Design Africa-Focused AI EdTech MVP

Job ID: 40122749

Budget: $250 – $750 USD

I want to turn a clear vision into a working MVP: an Africa-first AI platform that lifts student learning outcomes while serving teachers, parents, and school leaders across the primary and secondary phases.

Core experience I need
• Personalised learning paths that adapt to each pupil’s pace, language and curriculum strand.
• AI-assisted lesson planning so teachers can generate objectives, resources and differentiation ideas in seconds.
• Real-time progress dashboards that keep parents and caregivers in the loop and give head teachers the data they need for quick interventions.

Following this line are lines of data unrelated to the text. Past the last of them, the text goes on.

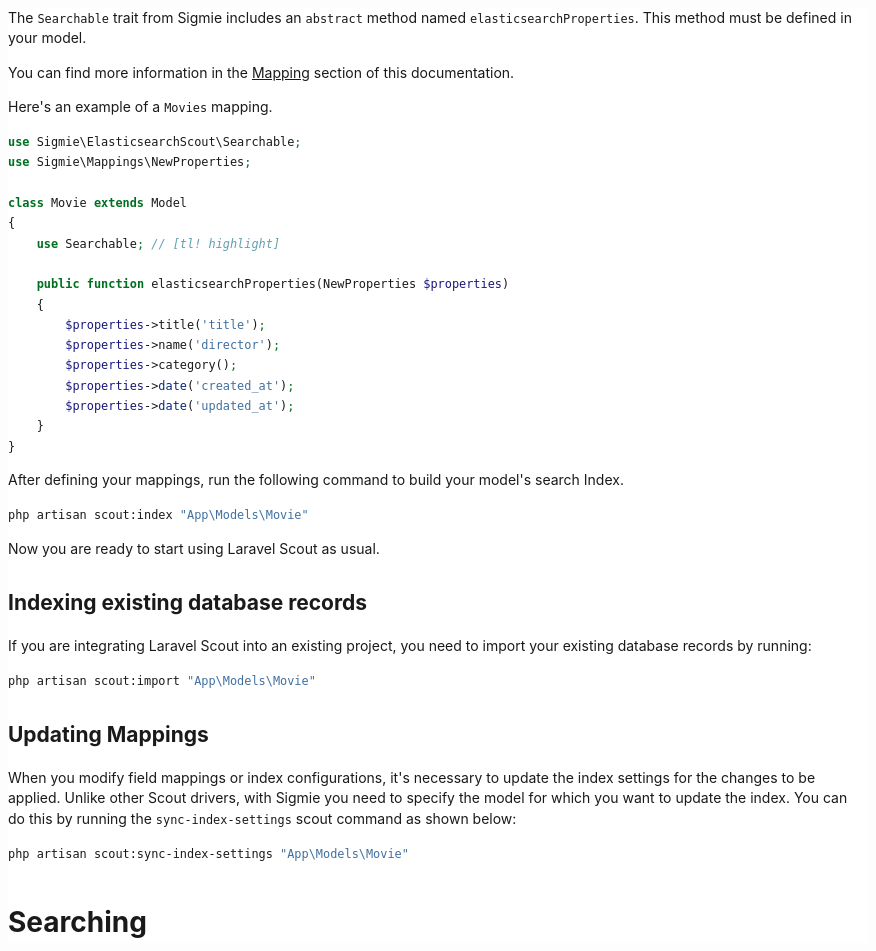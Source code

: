 The `Searchable` trait from Sigmie includes an `abstract` method named `elasticsearchProperties`. This method must be defined in your model.

You can find more information in the [Mapping](https://sigmie.com/docs/v0/mappings) section of this documentation.

Here's an example of a `Movies` mapping.

```php
use Sigmie\ElasticsearchScout\Searchable;
use Sigmie\Mappings\NewProperties;

class Movie extends Model
{
    use Searchable; // [tl! highlight]

    public function elasticsearchProperties(NewProperties $properties)
    {
        $properties->title('title');
        $properties->name('director');
        $properties->category();
        $properties->date('created_at');
        $properties->date('updated_at');
    }
}
```

After defining your mappings, run the following command to build your model's search Index.

```bash
php artisan scout:index "App\Models\Movie"
```

Now you are ready to start using Laravel Scout as usual.

## Indexing existing database records

If you are integrating Laravel Scout into an existing project, you need to import your existing database records by running:

```bash
php artisan scout:import "App\Models\Movie"
```

## Updating Mappings

When you modify field mappings or index configurations, it's necessary to update the index settings for the changes to be applied. Unlike other Scout drivers, with Sigmie you need to specify the model for which you want to update the index. You can do this by running the `sync-index-settings` scout command as shown below:

```bash
php artisan scout:sync-index-settings "App\Models\Movie"
```

# Searching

What makes this build unique
The entire product must respect African curricula, multiple local languages, typical governance structures and low-resource environments (patchy connectivity, older devices). Offline-first data handling, lightweight front-end frameworks and efficient back-end inference are therefore essential.

Scope of work
– Shape the product architecture, workflow and data model.
– Select and integrate suitable LLM or custom NLP models (Python, TensorFlow / PyTorch, or comparable) with guardrails for child-safe content.
– Build a responsive web / mobile-friendly interface (React, Flutter or similar) that runs smoothly on low-spec Android handsets.
– Implement role-based access: learner, teacher, parent, administrator.
– Seed the system with at least one primary- and one secondary-level subject to prove curriculum alignment.
– Set up basic analytics, progress tracking and a secure teacher feedback loop.
– Package everything for hand-off on GitHub with deployment instructions for a cloud region inside Africa.

Acceptance criteria
1. A user can sign in as a student, complete an adaptive lesson and see personalised next steps.
2. A teacher can generate a week’s lesson plan aligned to local syllabus codes within 60 seconds.
3. A parent device on 3G reliably receives a progress alert under 1 MB payload.
4. Codebase installs and runs through a documented script on fresh Ubuntu or Docker in under 30 minutes.

If you have shipped EdTech or AI products in similar settings and can think lean, let’s talk timelines and milestones so we can get this pilot into real classrooms fast.